Lincolnshire Police will have 7 Police Constables, a Police Sgt, a PCSO and 4 Special Constables policing the event. This is more than the usual resources that are allocated or available to Lincoln. Assisting the Police will be 6 evening wardens, around 6 street pastors as well as Addaction Outreach workers in the high street promoting safer drinking. Others that may need to prepare themselves ahead of the event have been alerted, such as A & E at Lincoln Hospital and the four main taxi companies in Lincoln. Councillors have warned that they have to powers to make Carnage UK foot the bill for the extra costs that the event is creating.
A spokesman for Carnage UK said: “[Our] events are carefully planned, organized and managed. They are for undergraduates only with a strictly limited number of tickets sold in advance. VLG [Varsity Leisure Group] has been in communication with both Lincolnshire Police and Councillors to ensure that measures are in place to minimize any potential problems that might arise. VLG wants the students to be safe and for the City of Lincoln to have the benefit of a boost to its late night economy, at a time of recession, without any trouble.”
Carnage UK claims that it chose to hold the event on a Monday in order to relieve local Police of the added pressures they would have faced if it were to be held on a Friday or Saturday night. They also say they have 50 stewards on top of SIA (security industry approved) staff working at each venue. Carnage says it also has “Medical Response Services, registered with the British Ambulance Association, on hand to provide medical care for routine occurrences such as asthma attacks that are a possibility on any occasion.
“Lincoln Council have not contacted us to make any complaints about staging the event in Lincoln. On Wednesday 8th April 2009, a Lincoln Councillor requested information from VLG about the event. VLG provided all of the information requested, in writing, on Tuesday 14th April 2009. The Lincoln councillor, to date, has failed to acknowledge our written communication. Furthermore, the same Lincoln councillor has failed to return our telephone calls.” The organisers say that their events are “void of drinks offers, discounted drinks and drinks promotions.”
Carnage UK is trying to appease the local community by offering to make a donation to a local charity. Any charity which would like to be considered should e-mail email@example.com. The company is also keen to point out that they were approached by Maria Yesufu, Societies and Activities Officer at Lincoln Students’ Union, back in
August 2008. Yesufu sent them an e-mail in which she wrote: “I have got wind that Carnage may be coming to Lincoln and would be very interested to get some more details of this. As we run the student events in Lincoln it would be good to be kept in the loop. Our student union is the biggest venue in Lincoln holding approx 1600 people. As your website says that you end up in a ‘Super club’ this is probably going to be the nearest you would get.”
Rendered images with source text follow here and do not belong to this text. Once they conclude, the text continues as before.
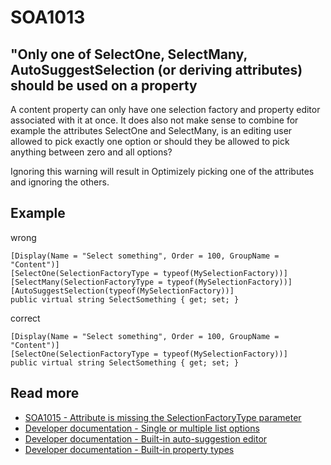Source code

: # SOA1013

## "Only one of SelectOne, SelectMany, AutoSuggestSelection (or deriving attributes) should be used on a property

A content property can only have one selection factory and property editor
associated with it at once. It does also not make sense to combine for example
the attributes SelectOne and SelectMany, is an editing user allowed to pick
exactly one option or should they be allowed to pick anything between
zero and all options?

Ignoring this warning will result in Optimizely picking one of the attributes
and ignoring the others.

## Example

wrong

```CSharp
[Display(Name = "Select something", Order = 100, GroupName = "Content")]
[SelectOne(SelectionFactoryType = typeof(MySelectionFactory))]
[SelectMany(SelectionFactoryType = typeof(MySelectionFactory))]
[AutoSuggestSelection(typeof(MySelectionFactory))]
public virtual string SelectSomething { get; set; }
```

correct

```CSharp
[Display(Name = "Select something", Order = 100, GroupName = "Content")]
[SelectOne(SelectionFactoryType = typeof(MySelectionFactory))]
public virtual string SelectSomething { get; set; }
```

## Read more
- [SOA1015 - Attribute is missing the SelectionFactoryType parameter](https://github.com/Stekeblad/stekeblad.optimizely.analyzers/blob/master/doc/Analyzers/SOA1015.md)
- [Developer documentation - Single or multiple list options](https://docs.developers.optimizely.com/content-cloud/v12.0.0-content-cloud/docs/single-or-multiple-list-options)
- [Developer documentation - Built-in auto-suggestion editor](https://docs.developers.optimizely.com/content-cloud/v12.0.0-content-cloud/docs/built-in-auto-suggestion-editor)
- [Developer documentation - Built-in property types](https://docs.developers.optimizely.com/content-cloud/v12.0.0-content-cloud/docs/built-in-property-types#select-predefined-values)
Dan Windross, Communications Officer for the SU, said: “Last year the Students’ Union did make an initial approach to Carnage to find out some more information about the event. The Engine Shed was never offered as a location for the event, it was simply a request for information. Once the Students’ Union became aware of the full extent and nature of the event, it was decided that this was not something that the Students’ Union would get involved in or promote.”